Понимаете, я ведь, когда ставил «Разгром», не знал и не мог знать, что на самом деле творилось, когда партизанские отряды занимали города. Это ведь было бедствие. Террор. А Фадеевым в «Разгроме» это было показано как героическое свершение. И все, в том числе я, Фадееву верили. Вернее — мы все верили той версии истории, которая была представлена в том числе и в произведении Фадеева. Я не знал тогда про массовость террора, не знал про ленинские, потрясающие своей жестокостью и цинизмом, директивы. Народ, конечно, про них знать и не мог, но они въелись в сознание партийного аппарата.
Сейчас все архивные документы (по крайней мере, очень многие) — открыты. Мы знаем бÓльшую часть правды о нашем советском прошлом. Но, тем не менее, возникают телевизионные версии нашей истории, которые не могут не изумлять: что Сталин, в общем-то, был добрый, он улыбался, чай попивал, вареньем всех угощал… Это все действует на сознание обывателя, который не слишком отягощен сведениями о нашей подлинной истории.
А вы не считаете Сталина «эффективным менеджером»?
Нет. Можно, конечно, полагать, что немцы глупее нас, но у них нет памятников, прославляющих своих антигероев. Никакой радости при воспоминании о Гитлере или Геббельсе у немцев не наблюдается. Я вообще никакого знака «плюс» ни к Ленину, ни к Сталину не могу приставить. В моем понимании, это фигуры негативного исторического характера.
Но, скажем, ваш замечательный спектакль 1986 года «Диктатура совести» был полон почтения к Ленину. Хоть там и звучала фраза, что это «суд над Лениным», ближе к финалу появлялась Татьяна Пельтцер и говорила: «Хотите почтить память Владимира Ильича — давайте во всем проводить в жизнь его заветы». И перестроечный зал взрывался аплодисментами.
Вы знаете, есть в коммунистической диктатуре сладкие вещи, на которые падок народ. Вот как у Шварца про дракона говорят: «он добр, поскольку во время эпидемии вскипятил озеро и спас город от гибели»; «он избавил нас от цыган… врагов любой государственной системы»; «пока он здесь — ни один другой дракон не осмелится нас тронуть»… Конечно, дракон отнимает свободу, но при этом дает некое чувство защищенности.
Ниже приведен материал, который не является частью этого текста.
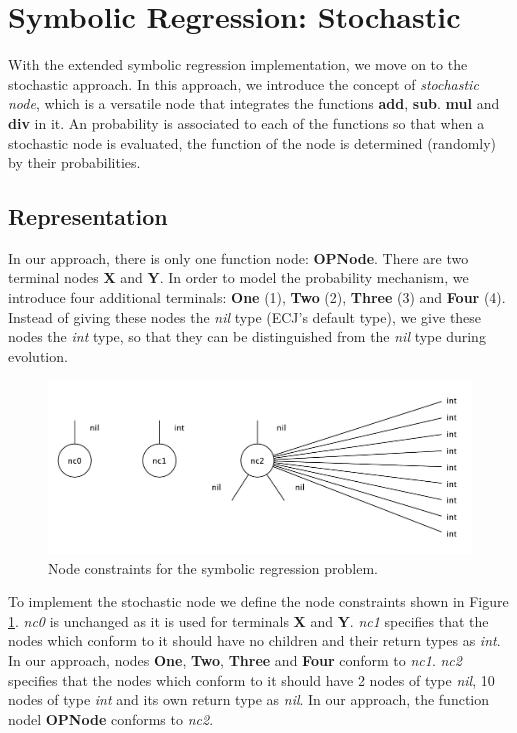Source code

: \section{Symbolic Regression: Stochastic}
With the extended symbolic regression implementation, we move on to the stochastic approach. In this approach, we introduce the concept of \emph{stochastic node}, which is a versatile node that integrates the functions \textbf{add}, \textbf{sub}. \textbf{mul} and \textbf{div} in it. An probability is associated to each of the functions so that when a stochastic node is evaluated, the function of the node is determined (randomly) by their probabilities. 

\subsection{Representation}
In our approach, there is only one function node: \textbf{OPNode}. There are two terminal nodes \textbf{X} and \textbf{Y}. In order to model the probability mechanism, we introduce four additional terminals: \textbf{One} (1), \textbf{Two} (2), \textbf{Three} (3) and \textbf{Four} (4). Instead of giving these nodes the \emph{nil} type (ECJ's default type), we give these nodes the \emph{int} type, so that they can be distinguished from the \emph{nil} type during evolution. %
\begin{figure}
	\centering
	\includegraphics[width=1\linewidth]{./fig/symbolic_stochastic_ncs}
	\caption{Node constraints for the symbolic regression problem.}
	\label{fig:symb_stochastic_ncs}
\end{figure}

To implement the stochastic node we define the node constraints shown in Figure \ref{fig:symb_stochastic_ncs}. \emph{nc0} is unchanged as it is used for terminals \textbf{X} and \textbf{Y}. \emph{nc1} specifies that the nodes which conform to it should have no children and their return types as \emph{int}. In our approach, nodes \textbf{One}, \textbf{Two}, \textbf{Three} and \textbf{Four} conform to \emph{nc1}. \emph{nc2} specifies that the nodes which conform to it should have 2 nodes of type \emph{nil}, 10 nodes of type \emph{int} and its own return type as \emph{nil}. In our approach, the function nodel \textbf{OPNode} conforms to \emph{nc2}.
А если говорить конкретно о том спектакле, который вы сейчас вспомнили… Это был такой период, когда хотелось митинговать, сметать старые устои, выстраивать новую демократическую Россию… Все это делалось без глубокого исследования, без понимания — что именно нужно сделать, чтобы построить эту новую Россию… И со многими документами, касающимися, в частности, личности Ленина, мы ознакомились позже. Это был спектакль-митинг, спектакль-диспут. Мы вовлекали в обсуждение публику. Нас всех волновало, что с нами будет дальше, сколько продлится перестройка, чем она может закончиться… И когда на «Диктатуру совести» пришел Борис Николаевич Ельцин, ему, как и другим зрителям, тоже дали микрофон. И он сказал: «Да, мы поначалу думали, что все проблемы легко и быстро можно преодолеть. А оказалось, что это дело трудное и неоднозначное».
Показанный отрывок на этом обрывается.